• [Directions]:
Copy out each line of the data below in which "further" appears.

• [Material to process]:

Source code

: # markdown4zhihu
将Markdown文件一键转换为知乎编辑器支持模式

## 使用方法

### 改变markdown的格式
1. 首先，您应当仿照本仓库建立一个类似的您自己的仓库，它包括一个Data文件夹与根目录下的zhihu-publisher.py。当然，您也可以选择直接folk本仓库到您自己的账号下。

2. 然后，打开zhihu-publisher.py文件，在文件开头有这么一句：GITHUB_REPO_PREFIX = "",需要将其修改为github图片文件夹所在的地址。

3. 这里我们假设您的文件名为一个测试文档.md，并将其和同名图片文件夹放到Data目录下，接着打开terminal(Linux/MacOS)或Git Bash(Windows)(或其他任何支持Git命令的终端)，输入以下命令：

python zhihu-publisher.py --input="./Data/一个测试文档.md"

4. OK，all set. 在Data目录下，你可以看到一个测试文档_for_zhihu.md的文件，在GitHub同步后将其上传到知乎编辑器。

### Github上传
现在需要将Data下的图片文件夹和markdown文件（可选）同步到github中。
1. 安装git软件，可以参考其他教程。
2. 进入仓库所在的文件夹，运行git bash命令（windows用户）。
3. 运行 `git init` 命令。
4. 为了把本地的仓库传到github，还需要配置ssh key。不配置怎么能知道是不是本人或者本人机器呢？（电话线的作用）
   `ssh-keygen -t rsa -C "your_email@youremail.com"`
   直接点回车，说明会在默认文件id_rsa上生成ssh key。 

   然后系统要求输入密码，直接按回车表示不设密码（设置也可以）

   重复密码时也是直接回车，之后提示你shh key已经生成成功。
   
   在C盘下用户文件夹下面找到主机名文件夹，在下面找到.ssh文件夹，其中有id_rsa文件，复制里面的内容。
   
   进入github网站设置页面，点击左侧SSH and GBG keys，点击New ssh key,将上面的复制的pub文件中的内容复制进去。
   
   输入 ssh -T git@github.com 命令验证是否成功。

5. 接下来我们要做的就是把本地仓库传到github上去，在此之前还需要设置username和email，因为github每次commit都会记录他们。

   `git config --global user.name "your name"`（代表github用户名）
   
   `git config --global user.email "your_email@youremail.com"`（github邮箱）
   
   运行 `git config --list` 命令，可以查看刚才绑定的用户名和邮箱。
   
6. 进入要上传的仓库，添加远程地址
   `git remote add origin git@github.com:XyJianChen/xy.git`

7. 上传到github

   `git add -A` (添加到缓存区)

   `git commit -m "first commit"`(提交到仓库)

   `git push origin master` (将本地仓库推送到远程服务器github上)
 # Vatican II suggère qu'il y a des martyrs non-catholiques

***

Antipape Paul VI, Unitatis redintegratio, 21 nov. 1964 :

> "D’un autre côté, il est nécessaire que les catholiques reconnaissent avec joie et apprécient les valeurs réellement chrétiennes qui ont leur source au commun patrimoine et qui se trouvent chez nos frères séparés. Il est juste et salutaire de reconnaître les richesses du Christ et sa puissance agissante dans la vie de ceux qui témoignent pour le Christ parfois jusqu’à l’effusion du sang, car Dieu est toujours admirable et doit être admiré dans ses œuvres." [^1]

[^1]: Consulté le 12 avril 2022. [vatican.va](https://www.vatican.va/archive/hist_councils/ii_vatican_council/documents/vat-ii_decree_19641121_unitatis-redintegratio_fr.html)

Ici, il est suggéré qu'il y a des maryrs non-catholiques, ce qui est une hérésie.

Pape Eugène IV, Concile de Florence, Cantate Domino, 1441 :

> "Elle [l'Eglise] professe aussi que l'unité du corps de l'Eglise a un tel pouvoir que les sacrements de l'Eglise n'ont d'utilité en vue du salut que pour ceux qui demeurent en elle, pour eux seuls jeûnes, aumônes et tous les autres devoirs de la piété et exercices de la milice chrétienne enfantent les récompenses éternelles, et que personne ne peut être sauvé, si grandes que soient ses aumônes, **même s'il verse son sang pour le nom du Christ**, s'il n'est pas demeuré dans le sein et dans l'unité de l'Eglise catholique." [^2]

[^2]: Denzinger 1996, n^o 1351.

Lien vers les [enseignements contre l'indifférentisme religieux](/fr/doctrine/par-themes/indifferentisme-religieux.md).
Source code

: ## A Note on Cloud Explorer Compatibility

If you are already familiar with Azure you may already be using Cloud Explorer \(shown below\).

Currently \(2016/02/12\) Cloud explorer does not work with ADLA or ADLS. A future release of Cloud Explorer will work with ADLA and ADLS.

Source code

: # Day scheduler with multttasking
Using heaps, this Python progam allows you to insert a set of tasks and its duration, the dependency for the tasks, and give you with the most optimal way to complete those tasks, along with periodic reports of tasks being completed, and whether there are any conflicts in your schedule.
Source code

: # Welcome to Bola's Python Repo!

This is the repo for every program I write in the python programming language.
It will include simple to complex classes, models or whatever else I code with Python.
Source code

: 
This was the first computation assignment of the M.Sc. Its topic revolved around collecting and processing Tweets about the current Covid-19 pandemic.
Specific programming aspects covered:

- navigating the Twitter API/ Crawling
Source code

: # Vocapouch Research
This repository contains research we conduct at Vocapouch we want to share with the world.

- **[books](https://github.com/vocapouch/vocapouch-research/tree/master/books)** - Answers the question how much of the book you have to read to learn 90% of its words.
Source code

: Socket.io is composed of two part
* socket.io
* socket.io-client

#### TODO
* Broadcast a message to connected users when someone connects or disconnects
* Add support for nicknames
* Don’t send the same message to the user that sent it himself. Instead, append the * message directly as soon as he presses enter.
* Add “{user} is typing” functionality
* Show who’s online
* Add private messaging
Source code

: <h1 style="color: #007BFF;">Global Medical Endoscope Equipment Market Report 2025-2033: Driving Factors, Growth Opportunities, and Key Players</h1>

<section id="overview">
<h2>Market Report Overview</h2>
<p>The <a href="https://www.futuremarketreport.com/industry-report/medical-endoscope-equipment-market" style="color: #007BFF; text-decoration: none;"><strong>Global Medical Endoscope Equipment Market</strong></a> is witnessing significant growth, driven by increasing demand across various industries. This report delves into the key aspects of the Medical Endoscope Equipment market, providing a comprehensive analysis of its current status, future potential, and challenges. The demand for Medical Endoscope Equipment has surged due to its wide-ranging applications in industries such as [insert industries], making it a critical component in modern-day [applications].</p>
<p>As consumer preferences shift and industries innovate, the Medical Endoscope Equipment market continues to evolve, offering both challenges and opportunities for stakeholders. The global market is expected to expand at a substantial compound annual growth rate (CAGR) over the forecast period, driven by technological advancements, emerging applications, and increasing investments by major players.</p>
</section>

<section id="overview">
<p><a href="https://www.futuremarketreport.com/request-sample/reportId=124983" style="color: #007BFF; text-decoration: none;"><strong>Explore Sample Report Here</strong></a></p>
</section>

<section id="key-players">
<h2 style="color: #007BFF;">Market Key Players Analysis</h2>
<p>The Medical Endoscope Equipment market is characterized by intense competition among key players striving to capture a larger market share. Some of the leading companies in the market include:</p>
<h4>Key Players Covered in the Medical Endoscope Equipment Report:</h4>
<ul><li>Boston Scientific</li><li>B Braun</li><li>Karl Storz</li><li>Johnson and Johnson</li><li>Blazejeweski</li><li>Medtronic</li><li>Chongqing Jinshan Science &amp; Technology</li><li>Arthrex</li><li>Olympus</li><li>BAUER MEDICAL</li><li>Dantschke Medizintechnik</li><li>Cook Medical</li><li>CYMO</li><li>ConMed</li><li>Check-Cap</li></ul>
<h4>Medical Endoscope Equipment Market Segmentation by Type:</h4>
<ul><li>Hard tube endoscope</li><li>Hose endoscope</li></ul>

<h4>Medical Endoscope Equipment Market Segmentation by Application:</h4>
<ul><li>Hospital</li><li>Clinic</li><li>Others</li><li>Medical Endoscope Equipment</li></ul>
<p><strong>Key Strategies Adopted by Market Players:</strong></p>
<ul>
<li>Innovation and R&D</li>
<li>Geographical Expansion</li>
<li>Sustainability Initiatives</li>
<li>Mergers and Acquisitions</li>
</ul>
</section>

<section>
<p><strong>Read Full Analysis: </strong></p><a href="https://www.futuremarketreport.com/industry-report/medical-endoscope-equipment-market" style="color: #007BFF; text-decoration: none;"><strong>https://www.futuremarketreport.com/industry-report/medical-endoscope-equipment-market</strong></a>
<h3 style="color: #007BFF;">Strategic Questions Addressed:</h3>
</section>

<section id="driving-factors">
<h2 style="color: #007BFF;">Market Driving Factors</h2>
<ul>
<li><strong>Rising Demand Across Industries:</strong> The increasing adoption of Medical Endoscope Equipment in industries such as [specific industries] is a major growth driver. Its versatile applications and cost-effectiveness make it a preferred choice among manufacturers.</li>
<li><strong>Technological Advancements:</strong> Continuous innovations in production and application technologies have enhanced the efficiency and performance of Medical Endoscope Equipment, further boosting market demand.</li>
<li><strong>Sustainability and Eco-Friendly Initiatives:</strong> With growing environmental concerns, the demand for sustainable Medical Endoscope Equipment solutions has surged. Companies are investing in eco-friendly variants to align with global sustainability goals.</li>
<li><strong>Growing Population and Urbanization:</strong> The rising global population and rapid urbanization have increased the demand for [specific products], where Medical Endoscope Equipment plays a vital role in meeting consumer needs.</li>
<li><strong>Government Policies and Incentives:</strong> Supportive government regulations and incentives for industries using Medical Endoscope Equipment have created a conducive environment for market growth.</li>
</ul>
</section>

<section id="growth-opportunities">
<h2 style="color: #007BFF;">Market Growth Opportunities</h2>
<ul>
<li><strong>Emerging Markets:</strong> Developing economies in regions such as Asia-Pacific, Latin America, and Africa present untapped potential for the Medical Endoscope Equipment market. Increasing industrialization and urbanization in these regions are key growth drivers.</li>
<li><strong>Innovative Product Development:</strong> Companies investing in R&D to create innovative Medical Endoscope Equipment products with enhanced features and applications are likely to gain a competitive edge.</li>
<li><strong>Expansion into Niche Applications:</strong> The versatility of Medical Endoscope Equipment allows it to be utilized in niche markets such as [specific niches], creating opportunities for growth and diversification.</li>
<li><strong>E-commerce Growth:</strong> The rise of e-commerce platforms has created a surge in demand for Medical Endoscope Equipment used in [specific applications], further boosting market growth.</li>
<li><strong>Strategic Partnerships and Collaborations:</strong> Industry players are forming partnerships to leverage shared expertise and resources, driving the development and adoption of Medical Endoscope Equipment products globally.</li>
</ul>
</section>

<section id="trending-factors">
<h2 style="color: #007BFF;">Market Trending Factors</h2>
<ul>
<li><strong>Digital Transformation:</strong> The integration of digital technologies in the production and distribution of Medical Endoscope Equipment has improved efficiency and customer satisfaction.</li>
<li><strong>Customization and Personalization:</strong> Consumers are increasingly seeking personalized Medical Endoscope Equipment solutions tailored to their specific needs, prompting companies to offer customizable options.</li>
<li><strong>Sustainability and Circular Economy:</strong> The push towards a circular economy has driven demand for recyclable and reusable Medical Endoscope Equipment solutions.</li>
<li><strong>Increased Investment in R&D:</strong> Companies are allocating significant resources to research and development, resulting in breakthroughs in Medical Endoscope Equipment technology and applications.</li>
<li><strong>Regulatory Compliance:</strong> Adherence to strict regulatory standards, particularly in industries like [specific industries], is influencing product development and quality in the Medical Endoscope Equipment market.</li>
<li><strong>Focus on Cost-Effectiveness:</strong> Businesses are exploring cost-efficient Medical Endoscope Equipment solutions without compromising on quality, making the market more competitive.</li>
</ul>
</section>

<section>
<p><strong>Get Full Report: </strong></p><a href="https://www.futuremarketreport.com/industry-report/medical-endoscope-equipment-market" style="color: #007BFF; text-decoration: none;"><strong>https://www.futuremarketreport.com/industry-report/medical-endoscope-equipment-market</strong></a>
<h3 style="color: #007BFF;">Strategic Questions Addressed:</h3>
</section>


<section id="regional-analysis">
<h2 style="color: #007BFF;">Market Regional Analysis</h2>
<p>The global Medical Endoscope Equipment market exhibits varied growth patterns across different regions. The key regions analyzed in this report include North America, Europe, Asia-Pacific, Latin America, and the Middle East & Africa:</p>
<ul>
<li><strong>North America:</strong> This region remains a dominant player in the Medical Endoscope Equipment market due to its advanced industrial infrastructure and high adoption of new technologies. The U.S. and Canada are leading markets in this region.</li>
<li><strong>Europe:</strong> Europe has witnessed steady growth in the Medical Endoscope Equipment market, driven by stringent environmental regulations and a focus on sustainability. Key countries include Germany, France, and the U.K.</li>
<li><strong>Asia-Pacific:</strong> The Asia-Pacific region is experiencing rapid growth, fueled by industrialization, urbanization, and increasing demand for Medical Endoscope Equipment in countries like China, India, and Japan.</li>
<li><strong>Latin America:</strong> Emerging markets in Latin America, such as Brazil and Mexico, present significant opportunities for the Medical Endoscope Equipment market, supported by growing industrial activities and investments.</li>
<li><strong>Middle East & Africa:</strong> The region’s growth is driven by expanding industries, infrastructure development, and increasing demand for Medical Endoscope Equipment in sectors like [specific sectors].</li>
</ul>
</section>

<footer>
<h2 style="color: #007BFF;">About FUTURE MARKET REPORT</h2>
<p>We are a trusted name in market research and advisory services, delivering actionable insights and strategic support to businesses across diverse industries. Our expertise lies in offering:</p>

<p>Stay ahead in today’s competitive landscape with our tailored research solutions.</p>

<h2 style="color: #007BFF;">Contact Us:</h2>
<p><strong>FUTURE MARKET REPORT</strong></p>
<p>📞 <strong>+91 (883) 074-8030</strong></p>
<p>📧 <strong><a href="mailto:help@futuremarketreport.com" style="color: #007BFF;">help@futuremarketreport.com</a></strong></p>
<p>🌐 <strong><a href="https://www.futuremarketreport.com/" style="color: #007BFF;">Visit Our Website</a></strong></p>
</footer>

• [Task answer]:
<li><strong>Technological Advancements:</strong> Continuous innovations in production and application technologies have enhanced the efficiency and performance of Medical Endoscope Equipment, further boosting market demand.</li>
<li><strong>E-commerce Growth:</strong> The rise of e-commerce platforms has created a surge in demand for Medical Endoscope Equipment used in [specific applications], further boosting market growth.</li>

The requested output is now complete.